In the medical literature, centronuclear myopathy is generally used for the autosomal forms of the disorder and myotubular myopathy is generally used for the X-linked form. Distinguishing between the X-linked (myotubular) form and the autosomal forms is essential as the symptoms are usually more severe in the X-linked form. NORD has a separate report on centronuclear myopathy that describes the autosomal forms in greater detail. This report specifically deals with X-linked centronuclear (myotubular) myopathy.
The specific symptoms and severity of XLMTM can vary greatly from one person to another. Some individuals may only develop mild symptoms; others develop serious life-threatening complications early during life. The disorder can prove fatal during infancy or childhood. Because of the variable nature of XLMTM, parents should talk to their child’s physician and medical team about their specific case, associated symptoms and overall prognosis.
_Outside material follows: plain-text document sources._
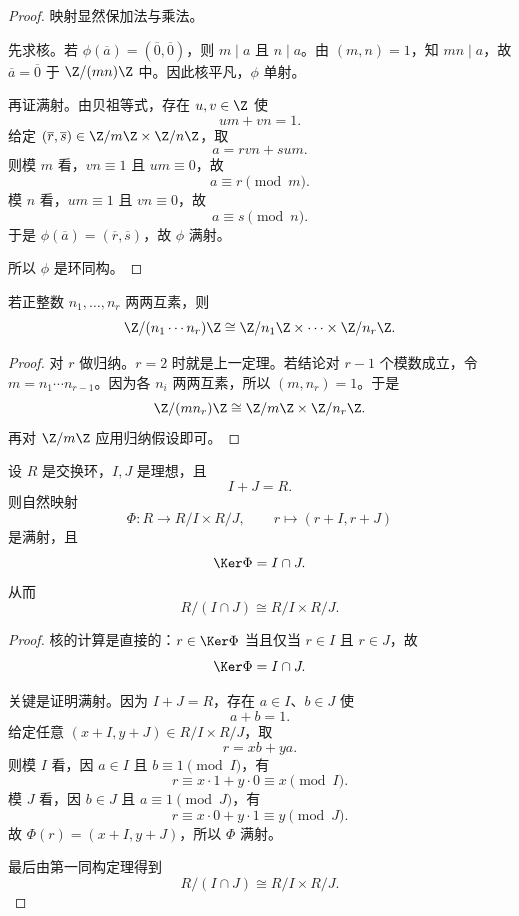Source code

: \begin{proof}
映射显然保加法与乘法。

先求核。若 $\phi(\overline{a})=(\overline{0},\overline{0})$，则 $m\mid a$ 且 $n\mid a$。由 $(m,n)=1$，知 $mn\mid a$，故 $\overline{a}=\overline{0}$ 于 $\Z/(mn)\Z$ 中。因此核平凡，$\phi$ 单射。

再证满射。由贝祖等式，存在 $u,v\in\Z$ 使
\[
um+vn=1.
\]
给定 $(\overline{r},\overline{s})\in \Z/m\Z\times \Z/n\Z$，取
\[
a=rvn+sum.
\]
则模 $m$ 看，$vn\equiv 1$ 且 $um\equiv 0$，故
\[
a\equiv r\pmod m.
\]
模 $n$ 看，$um\equiv 1$ 且 $vn\equiv 0$，故
\[
a\equiv s\pmod n.
\]
于是 $\phi(\overline{a})=(\overline{r},\overline{s})$，故 $\phi$ 满射。

所以 $\phi$ 是环同构。
\end{proof}

\begin{corollary}
若正整数 $n_1,\dots,n_r$ 两两互素，则
\[
\Z/(n_1\cdots n_r)\Z\cong \Z/n_1\Z\times\cdots\times \Z/n_r\Z.
\]
\end{corollary}

\begin{proof}
对 $r$ 做归纳。$r=2$ 时就是上一定理。若结论对 $r-1$ 个模数成立，令 $m=n_1\cdots n_{r-1}$。因为各 $n_i$ 两两互素，所以 $(m,n_r)=1$。于是
\[
\Z/(mn_r)\Z\cong \Z/m\Z\times \Z/n_r\Z.
\]
再对 $\Z/m\Z$ 应用归纳假设即可。
\end{proof}

\begin{theorem}
设 $R$ 是交换环，$I,J$ 是理想，且
\[
I+J=R.
\]
则自然映射
\[
\Phi:R\longrightarrow R/I\times R/J,
\qquad r\longmapsto (r+I,r+J)
\]
是满射，且
\[
\Ker\Phi=I\cap J.
\]
从而
\[
R/(I\cap J)\cong R/I\times R/J.
\]
\end{theorem}

\begin{proof}
核的计算是直接的：$r\in\Ker\Phi$ 当且仅当 $r\in I$ 且 $r\in J$，故
\[
\Ker\Phi=I\cap J.
\]

关键是证明满射。因为 $I+J=R$，存在 $a\in I$、$b\in J$ 使
\[
a+b=1.
\]
给定任意 $(x+I,y+J)\in R/I\times R/J$，取
\[
r=xb+ya.
\]
则模 $I$ 看，因 $a\in I$ 且 $b\equiv 1\pmod I$，有
\[
r\equiv x\cdot 1+y\cdot 0\equiv x \pmod I.
\]
模 $J$ 看，因 $b\in J$ 且 $a\equiv 1\pmod J$，有
\[
r\equiv x\cdot 0+y\cdot 1\equiv y \pmod J.
\]
故 $\Phi(r)=(x+I,y+J)$，所以 $\Phi$ 满射。

最后由第一同构定理得到
\[
R/(I\cap J)\cong R/I\times R/J.
\]
\end{proof}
One classification subdivides XLMTM into a severe (classic) form, a moderate form and a mild form. Most affected individuals have the severe (classic) form of XLMTM. Moderate and mild forms of XLMTM are far less common. In the severe form, affected male infants exhibit extreme muscle weakness and hypotonia at or shortly after birth. Weakness of the muscles used to breathe and swallow can cause respiratory distress and feeding difficulties during infancy often noticeable within the first few days or weeks of life. Respiratory distress can be present at birth and can cause affected infants to require constant, prolonged ventilation during infancy. Affected infants may be unable to suck, swallow or breathe on their own. In the U.S., the initial hospital stay for surviving infants is approximately 90 days.
Long-term ventilation during infancy carries risks including recurrent infection, inadequate shallow breathing (hypoventilation), and lack of oxygen in the blood (hypoxia). Some cases of XLMTM will prove fatal during the first few months or years of life. However, in other cases, individuals will become independent of a ventilator or only require periodic assisted ventilation such as during sleep. A proportion of affected individuals will survive into the teen-age years and beyond.
Muscle weakness and poor muscle development can also cause delays in the attainment of motor milestones. Most affected individuals are unable to walk (non-ambulatory). Muscle weakness associated with XLMTM is not believed to be progressive, but this has not been definitely confirmed. Individuals with XLMTM often grow tired more easily than normal.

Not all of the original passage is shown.